══ Data provided ══

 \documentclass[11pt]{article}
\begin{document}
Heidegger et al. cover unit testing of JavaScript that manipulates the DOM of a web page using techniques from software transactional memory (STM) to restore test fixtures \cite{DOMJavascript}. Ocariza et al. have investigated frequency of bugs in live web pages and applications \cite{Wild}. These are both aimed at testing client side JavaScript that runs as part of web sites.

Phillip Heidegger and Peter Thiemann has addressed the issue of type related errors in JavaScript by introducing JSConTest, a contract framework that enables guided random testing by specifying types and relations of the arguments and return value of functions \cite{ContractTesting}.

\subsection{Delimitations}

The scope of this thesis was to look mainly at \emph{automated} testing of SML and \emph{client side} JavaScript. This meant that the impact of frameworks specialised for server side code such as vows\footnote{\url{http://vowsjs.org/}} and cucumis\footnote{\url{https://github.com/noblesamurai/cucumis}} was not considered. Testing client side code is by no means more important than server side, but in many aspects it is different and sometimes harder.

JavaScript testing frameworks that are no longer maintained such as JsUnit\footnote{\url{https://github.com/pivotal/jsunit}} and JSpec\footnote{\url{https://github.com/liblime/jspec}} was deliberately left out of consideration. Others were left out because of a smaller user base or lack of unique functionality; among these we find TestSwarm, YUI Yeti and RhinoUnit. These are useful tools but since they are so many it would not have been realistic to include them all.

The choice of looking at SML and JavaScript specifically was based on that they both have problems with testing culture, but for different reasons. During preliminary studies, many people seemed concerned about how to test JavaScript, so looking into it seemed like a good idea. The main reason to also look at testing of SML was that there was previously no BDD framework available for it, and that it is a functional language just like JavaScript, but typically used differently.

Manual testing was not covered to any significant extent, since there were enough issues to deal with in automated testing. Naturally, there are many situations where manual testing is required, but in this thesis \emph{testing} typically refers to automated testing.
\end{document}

═══

:: Problem description ::
Each line above from the one with "Heidegger et al." up to and including the one with "JavaScript testing frameworks" must be set down exactly, and no line outside that span may appear.

:: Answer space ::
Heidegger et al. cover unit testing of JavaScript that manipulates the DOM of a web page using techniques from software transactional memory (STM) to restore test fixtures \cite{DOMJavascript}. Ocariza et al. have investigated frequency of bugs in live web pages and applications \cite{Wild}. These are both aimed at testing client side JavaScript that runs as part of web sites.

Phillip Heidegger and Peter Thiemann has addressed the issue of type related errors in JavaScript by introducing JSConTest, a contract framework that enables guided random testing by specifying types and relations of the arguments and return value of functions \cite{ContractTesting}.

\subsection{Delimitations}

The scope of this thesis was to look mainly at \emph{automated} testing of SML and \emph{client side} JavaScript. This meant that the impact of frameworks specialised for server side code such as vows\footnote{\url{http://vowsjs.org/}} and cucumis\footnote{\url{https://github.com/noblesamurai/cucumis}} was not considered. Testing client side code is by no means more important than server side, but in many aspects it is different and sometimes harder.

JavaScript testing frameworks that are no longer maintained such as JsUnit\footnote{\url{https://github.com/pivotal/jsunit}} and JSpec\footnote{\url{https://github.com/liblime/jspec}} was deliberately left out of consideration. Others were left out because of a smaller user base or lack of unique functionality; among these we find TestSwarm, YUI Yeti and RhinoUnit. These are useful tools but since they are so many it would not have been realistic to include them all.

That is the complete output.